- [TASK STATEMENT]:
Reproduce every entry exactly and leave its pictures out.

Rendered images with source text
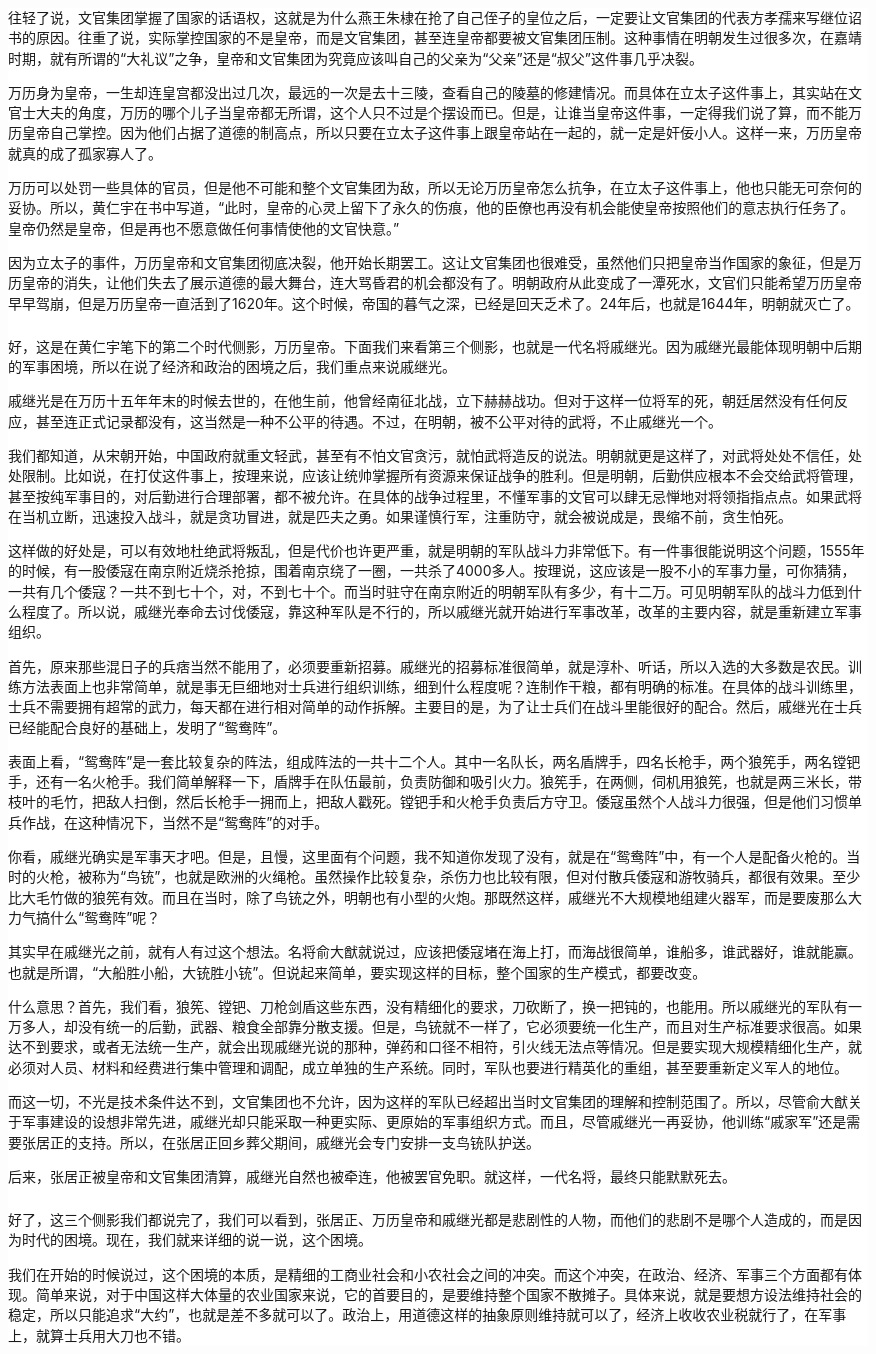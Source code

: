 往轻了说，文官集团掌握了国家的话语权，这就是为什么燕王朱棣在抢了自己侄子的皇位之后，一定要让文官集团的代表方孝孺来写继位诏书的原因。往重了说，实际掌控国家的不是皇帝，而是文官集团，甚至连皇帝都要被文官集团压制。这种事情在明朝发生过很多次，在嘉靖时期，就有所谓的“大礼议”之争，皇帝和文官集团为究竟应该叫自己的父亲为“父亲”还是“叔父”这件事几乎决裂。

万历身为皇帝，一生却连皇宫都没出过几次，最远的一次是去十三陵，查看自己的陵墓的修建情况。而具体在立太子这件事上，其实站在文官士大夫的角度，万历的哪个儿子当皇帝都无所谓，这个人只不过是个摆设而已。但是，让谁当皇帝这件事，一定得我们说了算，而不能万历皇帝自己掌控。因为他们占据了道德的制高点，所以只要在立太子这件事上跟皇帝站在一起的，就一定是奸佞小人。这样一来，万历皇帝就真的成了孤家寡人了。

万历可以处罚一些具体的官员，但是他不可能和整个文官集团为敌，所以无论万历皇帝怎么抗争，在立太子这件事上，他也只能无可奈何的妥协。所以，黄仁宇在书中写道，“此时，皇帝的心灵上留下了永久的伤痕，他的臣僚也再没有机会能使皇帝按照他们的意志执行任务了。皇帝仍然是皇帝，但是再也不愿意做任何事情使他的文官快意。”

因为立太子的事件，万历皇帝和文官集团彻底决裂，他开始长期罢工。这让文官集团也很难受，虽然他们只把皇帝当作国家的象征，但是万历皇帝的消失，让他们失去了展示道德的最大舞台，连大骂昏君的机会都没有了。明朝政府从此变成了一潭死水，文官们只能希望万历皇帝早早驾崩，但是万历皇帝一直活到了1620年。这个时候，帝国的暮气之深，已经是回天乏术了。24年后，也就是1644年，明朝就灭亡了。

###  



好，这是在黄仁宇笔下的第二个时代侧影，万历皇帝。下面我们来看第三个侧影，也就是一代名将戚继光。因为戚继光最能体现明朝中后期的军事困境，所以在说了经济和政治的困境之后，我们重点来说戚继光。

戚继光是在万历十五年年末的时候去世的，在他生前，他曾经南征北战，立下赫赫战功。但对于这样一位将军的死，朝廷居然没有任何反应，甚至连正式记录都没有，这当然是一种不公平的待遇。不过，在明朝，被不公平对待的武将，不止戚继光一个。

我们都知道，从宋朝开始，中国政府就重文轻武，甚至有不怕文官贪污，就怕武将造反的说法。明朝就更是这样了，对武将处处不信任，处处限制。比如说，在打仗这件事上，按理来说，应该让统帅掌握所有资源来保证战争的胜利。但是明朝，后勤供应根本不会交给武将管理，甚至按纯军事目的，对后勤进行合理部署，都不被允许。在具体的战争过程里，不懂军事的文官可以肆无忌惮地对将领指指点点。如果武将在当机立断，迅速投入战斗，就是贪功冒进，就是匹夫之勇。如果谨慎行军，注重防守，就会被说成是，畏缩不前，贪生怕死。

这样做的好处是，可以有效地杜绝武将叛乱，但是代价也许更严重，就是明朝的军队战斗力非常低下。有一件事很能说明这个问题，1555年的时候，有一股倭寇在南京附近烧杀抢掠，围着南京绕了一圈，一共杀了4000多人。按理说，这应该是一股不小的军事力量，可你猜猜，一共有几个倭寇？一共不到七十个，对，不到七十个。而当时驻守在南京附近的明朝军队有多少，有十二万。可见明朝军队的战斗力低到什么程度了。所以说，戚继光奉命去讨伐倭寇，靠这种军队是不行的，所以戚继光就开始进行军事改革，改革的主要内容，就是重新建立军事组织。

首先，原来那些混日子的兵痞当然不能用了，必须要重新招募。戚继光的招募标准很简单，就是淳朴、听话，所以入选的大多数是农民。训练方法表面上也非常简单，就是事无巨细地对士兵进行组织训练，细到什么程度呢？连制作干粮，都有明确的标准。在具体的战斗训练里，士兵不需要拥有超常的武力，每天都在进行相对简单的动作拆解。主要目的是，为了让士兵们在战斗里能很好的配合。然后，戚继光在士兵已经能配合良好的基础上，发明了“鸳鸯阵”。

表面上看，“鸳鸯阵”是一套比较复杂的阵法，组成阵法的一共十二个人。其中一名队长，两名盾牌手，四名长枪手，两个狼筅手，两名镗钯手，还有一名火枪手。我们简单解释一下，盾牌手在队伍最前，负责防御和吸引火力。狼筅手，在两侧，伺机用狼筅，也就是两三米长，带枝叶的毛竹，把敌人扫倒，然后长枪手一拥而上，把敌人戳死。镗钯手和火枪手负责后方守卫。倭寇虽然个人战斗力很强，但是他们习惯单兵作战，在这种情况下，当然不是“鸳鸯阵”的对手。

你看，戚继光确实是军事天才吧。但是，且慢，这里面有个问题，我不知道你发现了没有，就是在“鸳鸯阵”中，有一个人是配备火枪的。当时的火枪，被称为“鸟铳”，也就是欧洲的火绳枪。虽然操作比较复杂，杀伤力也比较有限，但对付散兵倭寇和游牧骑兵，都很有效果。至少比大毛竹做的狼筅有效。而且在当时，除了鸟铳之外，明朝也有小型的火炮。那既然这样，戚继光不大规模地组建火器军，而是要废那么大力气搞什么“鸳鸯阵”呢？

其实早在戚继光之前，就有人有过这个想法。名将俞大猷就说过，应该把倭寇堵在海上打，而海战很简单，谁船多，谁武器好，谁就能赢。也就是所谓，“大船胜小船，大铳胜小铳”。但说起来简单，要实现这样的目标，整个国家的生产模式，都要改变。

什么意思？首先，我们看，狼筅、镗钯、刀枪剑盾这些东西，没有精细化的要求，刀砍断了，换一把钝的，也能用。所以戚继光的军队有一万多人，却没有统一的后勤，武器、粮食全部靠分散支援。但是，鸟铳就不一样了，它必须要统一化生产，而且对生产标准要求很高。如果达不到要求，或者无法统一生产，就会出现戚继光说的那种，弹药和口径不相符，引火线无法点等情况。但是要实现大规模精细化生产，就必须对人员、材料和经费进行集中管理和调配，成立单独的生产系统。同时，军队也要进行精英化的重组，甚至要重新定义军人的地位。

而这一切，不光是技术条件达不到，文官集团也不允许，因为这样的军队已经超出当时文官集团的理解和控制范围了。所以，尽管俞大猷关于军事建设的设想非常先进，戚继光却只能采取一种更实际、更原始的军事组织方式。而且，尽管戚继光一再妥协，他训练“戚家军”还是需要张居正的支持。所以，在张居正回乡葬父期间，戚继光会专门安排一支鸟铳队护送。

后来，张居正被皇帝和文官集团清算，戚继光自然也被牵连，他被罢官免职。就这样，一代名将，最终只能默默死去。

###  



好了，这三个侧影我们都说完了，我们可以看到，张居正、万历皇帝和戚继光都是悲剧性的人物，而他们的悲剧不是哪个人造成的，而是因为时代的困境。现在，我们就来详细的说一说，这个困境。

我们在开始的时候说过，这个困境的本质，是精细的工商业社会和小农社会之间的冲突。而这个冲突，在政治、经济、军事三个方面都有体现。简单来说，对于中国这样大体量的农业国家来说，它的首要目的，是要维持整个国家不散摊子。具体来说，就是要想方设法维持社会的稳定，所以只能追求“大约”，也就是差不多就可以了。政治上，用道德这样的抽象原则维持就可以了，经济上收收农业税就行了，在军事上，就算士兵用大刀也不错。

- [TASK RESULT]:
Source code

: 往轻了说，文官集团掌握了国家的话语权，这就是为什么燕王朱棣在抢了自己侄子的皇位之后，一定要让文官集团的代表方孝孺来写继位诏书的原因。往重了说，实际掌控国家的不是皇帝，而是文官集团，甚至连皇帝都要被文官集团压制。这种事情在明朝发生过很多次，在嘉靖时期，就有所谓的“大礼议”之争，皇帝和文官集团为究竟应该叫自己的父亲为“父亲”还是“叔父”这件事几乎决裂。

万历身为皇帝，一生却连皇宫都没出过几次，最远的一次是去十三陵，查看自己的陵墓的修建情况。而具体在立太子这件事上，其实站在文官士大夫的角度，万历的哪个儿子当皇帝都无所谓，这个人只不过是个摆设而已。但是，让谁当皇帝这件事，一定得我们说了算，而不能万历皇帝自己掌控。因为他们占据了道德的制高点，所以只要在立太子这件事上跟皇帝站在一起的，就一定是奸佞小人。这样一来，万历皇帝就真的成了孤家寡人了。

万历可以处罚一些具体的官员，但是他不可能和整个文官集团为敌，所以无论万历皇帝怎么抗争，在立太子这件事上，他也只能无可奈何的妥协。所以，黄仁宇在书中写道，“此时，皇帝的心灵上留下了永久的伤痕，他的臣僚也再没有机会能使皇帝按照他们的意志执行任务了。皇帝仍然是皇帝，但是再也不愿意做任何事情使他的文官快意。”

因为立太子的事件，万历皇帝和文官集团彻底决裂，他开始长期罢工。这让文官集团也很难受，虽然他们只把皇帝当作国家的象征，但是万历皇帝的消失，让他们失去了展示道德的最大舞台，连大骂昏君的机会都没有了。明朝政府从此变成了一潭死水，文官们只能希望万历皇帝早早驾崩，但是万历皇帝一直活到了1620年。这个时候，帝国的暮气之深，已经是回天乏术了。24年后，也就是1644年，明朝就灭亡了。

###  



好，这是在黄仁宇笔下的第二个时代侧影，万历皇帝。下面我们来看第三个侧影，也就是一代名将戚继光。因为戚继光最能体现明朝中后期的军事困境，所以在说了经济和政治的困境之后，我们重点来说戚继光。

戚继光是在万历十五年年末的时候去世的，在他生前，他曾经南征北战，立下赫赫战功。但对于这样一位将军的死，朝廷居然没有任何反应，甚至连正式记录都没有，这当然是一种不公平的待遇。不过，在明朝，被不公平对待的武将，不止戚继光一个。

我们都知道，从宋朝开始，中国政府就重文轻武，甚至有不怕文官贪污，就怕武将造反的说法。明朝就更是这样了，对武将处处不信任，处处限制。比如说，在打仗这件事上，按理来说，应该让统帅掌握所有资源来保证战争的胜利。但是明朝，后勤供应根本不会交给武将管理，甚至按纯军事目的，对后勤进行合理部署，都不被允许。在具体的战争过程里，不懂军事的文官可以肆无忌惮地对将领指指点点。如果武将在当机立断，迅速投入战斗，就是贪功冒进，就是匹夫之勇。如果谨慎行军，注重防守，就会被说成是，畏缩不前，贪生怕死。

这样做的好处是，可以有效地杜绝武将叛乱，但是代价也许更严重，就是明朝的军队战斗力非常低下。有一件事很能说明这个问题，1555年的时候，有一股倭寇在南京附近烧杀抢掠，围着南京绕了一圈，一共杀了4000多人。按理说，这应该是一股不小的军事力量，可你猜猜，一共有几个倭寇？一共不到七十个，对，不到七十个。而当时驻守在南京附近的明朝军队有多少，有十二万。可见明朝军队的战斗力低到什么程度了。所以说，戚继光奉命去讨伐倭寇，靠这种军队是不行的，所以戚继光就开始进行军事改革，改革的主要内容，就是重新建立军事组织。

首先，原来那些混日子的兵痞当然不能用了，必须要重新招募。戚继光的招募标准很简单，就是淳朴、听话，所以入选的大多数是农民。训练方法表面上也非常简单，就是事无巨细地对士兵进行组织训练，细到什么程度呢？连制作干粮，都有明确的标准。在具体的战斗训练里，士兵不需要拥有超常的武力，每天都在进行相对简单的动作拆解。主要目的是，为了让士兵们在战斗里能很好的配合。然后，戚继光在士兵已经能配合良好的基础上，发明了“鸳鸯阵”。

表面上看，“鸳鸯阵”是一套比较复杂的阵法，组成阵法的一共十二个人。其中一名队长，两名盾牌手，四名长枪手，两个狼筅手，两名镗钯手，还有一名火枪手。我们简单解释一下，盾牌手在队伍最前，负责防御和吸引火力。狼筅手，在两侧，伺机用狼筅，也就是两三米长，带枝叶的毛竹，把敌人扫倒，然后长枪手一拥而上，把敌人戳死。镗钯手和火枪手负责后方守卫。倭寇虽然个人战斗力很强，但是他们习惯单兵作战，在这种情况下，当然不是“鸳鸯阵”的对手。

你看，戚继光确实是军事天才吧。但是，且慢，这里面有个问题，我不知道你发现了没有，就是在“鸳鸯阵”中，有一个人是配备火枪的。当时的火枪，被称为“鸟铳”，也就是欧洲的火绳枪。虽然操作比较复杂，杀伤力也比较有限，但对付散兵倭寇和游牧骑兵，都很有效果。至少比大毛竹做的狼筅有效。而且在当时，除了鸟铳之外，明朝也有小型的火炮。那既然这样，戚继光不大规模地组建火器军，而是要废那么大力气搞什么“鸳鸯阵”呢？

其实早在戚继光之前，就有人有过这个想法。名将俞大猷就说过，应该把倭寇堵在海上打，而海战很简单，谁船多，谁武器好，谁就能赢。也就是所谓，“大船胜小船，大铳胜小铳”。但说起来简单，要实现这样的目标，整个国家的生产模式，都要改变。

什么意思？首先，我们看，狼筅、镗钯、刀枪剑盾这些东西，没有精细化的要求，刀砍断了，换一把钝的，也能用。所以戚继光的军队有一万多人，却没有统一的后勤，武器、粮食全部靠分散支援。但是，鸟铳就不一样了，它必须要统一化生产，而且对生产标准要求很高。如果达不到要求，或者无法统一生产，就会出现戚继光说的那种，弹药和口径不相符，引火线无法点等情况。但是要实现大规模精细化生产，就必须对人员、材料和经费进行集中管理和调配，成立单独的生产系统。同时，军队也要进行精英化的重组，甚至要重新定义军人的地位。

而这一切，不光是技术条件达不到，文官集团也不允许，因为这样的军队已经超出当时文官集团的理解和控制范围了。所以，尽管俞大猷关于军事建设的设想非常先进，戚继光却只能采取一种更实际、更原始的军事组织方式。而且，尽管戚继光一再妥协，他训练“戚家军”还是需要张居正的支持。所以，在张居正回乡葬父期间，戚继光会专门安排一支鸟铳队护送。

后来，张居正被皇帝和文官集团清算，戚继光自然也被牵连，他被罢官免职。就这样，一代名将，最终只能默默死去。

###  



好了，这三个侧影我们都说完了，我们可以看到，张居正、万历皇帝和戚继光都是悲剧性的人物，而他们的悲剧不是哪个人造成的，而是因为时代的困境。现在，我们就来详细的说一说，这个困境。

我们在开始的时候说过，这个困境的本质，是精细的工商业社会和小农社会之间的冲突。而这个冲突，在政治、经济、军事三个方面都有体现。简单来说，对于中国这样大体量的农业国家来说，它的首要目的，是要维持整个国家不散摊子。具体来说，就是要想方设法维持社会的稳定，所以只能追求“大约”，也就是差不多就可以了。政治上，用道德这样的抽象原则维持就可以了，经济上收收农业税就行了，在军事上，就算士兵用大刀也不错。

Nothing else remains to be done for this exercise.